Elizabeth worked to revitalize knowledge of Native plant dyes early in her career. Over the years she has developed a practice based in growing plants suitable for fiber arts, natural dyes, foods and medicines. She is devoted to keeping these practices alive, despite species loss, where some species are becoming increasingly rare on tribal reservation lands and in the region generally, due to development, invasive plants and climate change. Elizabeth will share Native land stewardship practices such as the mound gardens she has planted in the City of Boston, featuring the Three Sisters crops (corn, beans and squash), and sedges. A partnership with Book and Plow Farm at Amherst College for several years provided Elizabeth with the opportunity to mentor Native students and to grow forty different species from seed for pollinator and food gardens, and the artist is currently an Agripreneur at Round the Bend Farm in Dartmouth, Massachusetts.

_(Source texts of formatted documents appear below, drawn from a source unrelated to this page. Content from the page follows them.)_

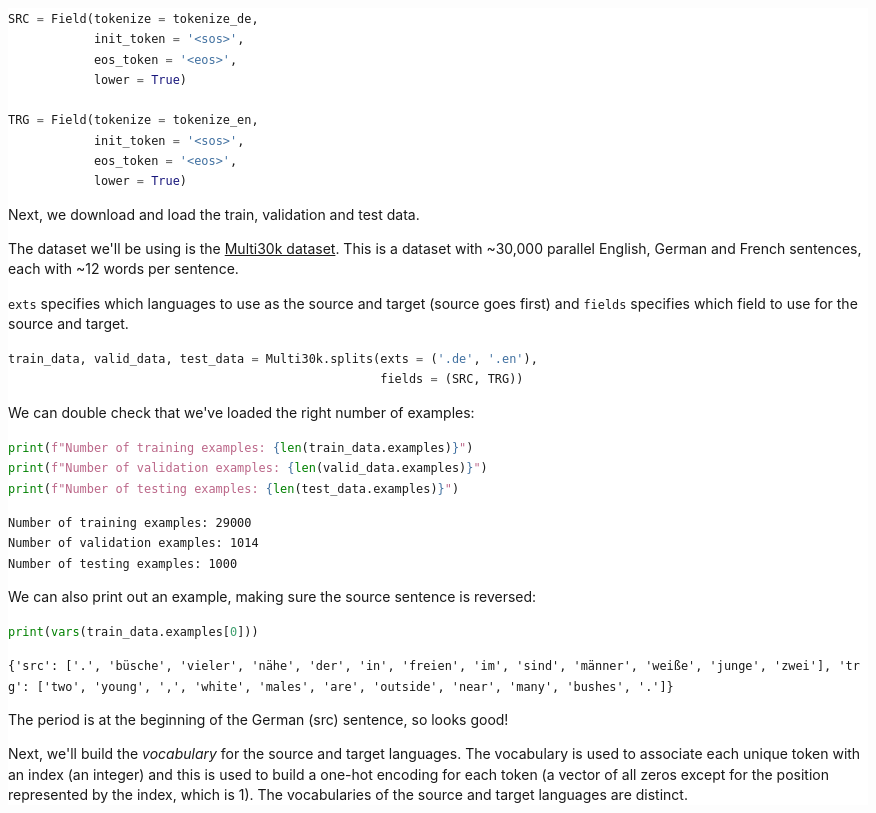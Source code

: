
 ```python
SRC = Field(tokenize = tokenize_de, 
            init_token = '<sos>', 
            eos_token = '<eos>', 
            lower = True)

TRG = Field(tokenize = tokenize_en, 
            init_token = '<sos>', 
            eos_token = '<eos>', 
            lower = True)
```

Next, we download and load the train, validation and test data. 

The dataset we'll be using is the [Multi30k dataset](https://github.com/multi30k/dataset). This is a dataset with ~30,000 parallel English, German and French sentences, each with ~12 words per sentence. 

`exts` specifies which languages to use as the source and target (source goes first) and `fields` specifies which field to use for the source and target.

```python
train_data, valid_data, test_data = Multi30k.splits(exts = ('.de', '.en'), 
                                                    fields = (SRC, TRG))
```

We can double check that we've loaded the right number of examples:

```python
print(f"Number of training examples: {len(train_data.examples)}")
print(f"Number of validation examples: {len(valid_data.examples)}")
print(f"Number of testing examples: {len(test_data.examples)}")
```

```
Number of training examples: 29000
Number of validation examples: 1014
Number of testing examples: 1000
```

We can also print out an example, making sure the source sentence is reversed:

```python
print(vars(train_data.examples[0]))
```

```
{'src': ['.', 'büsche', 'vieler', 'nähe', 'der', 'in', 'freien', 'im', 'sind', 'männer', 'weiße', 'junge', 'zwei'], 'trg': ['two', 'young', ',', 'white', 'males', 'are', 'outside', 'near', 'many', 'bushes', '.']}
```

The period is at the beginning of the German (src) sentence, so looks good!

Next, we'll build the *vocabulary* for the source and target languages. The vocabulary is used to associate each unique token with an index (an integer) and this is used to build a one-hot encoding for each token (a vector of all zeros except for the position represented by the index, which is 1). The vocabularies of the source and target languages are distinct.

James-Perry’s background is in art and natural sciences. She earned degree in Marine Science from the University of Massachusetts, Dartmouth, attended courses at Shoals Marine Lab, and Rhode Island School of Design CE, and holds a certificate in Digital Tribal Stewardship from Washington State University. She was an advisor for many years for the New England Foundation of the Arts Native program in Boston.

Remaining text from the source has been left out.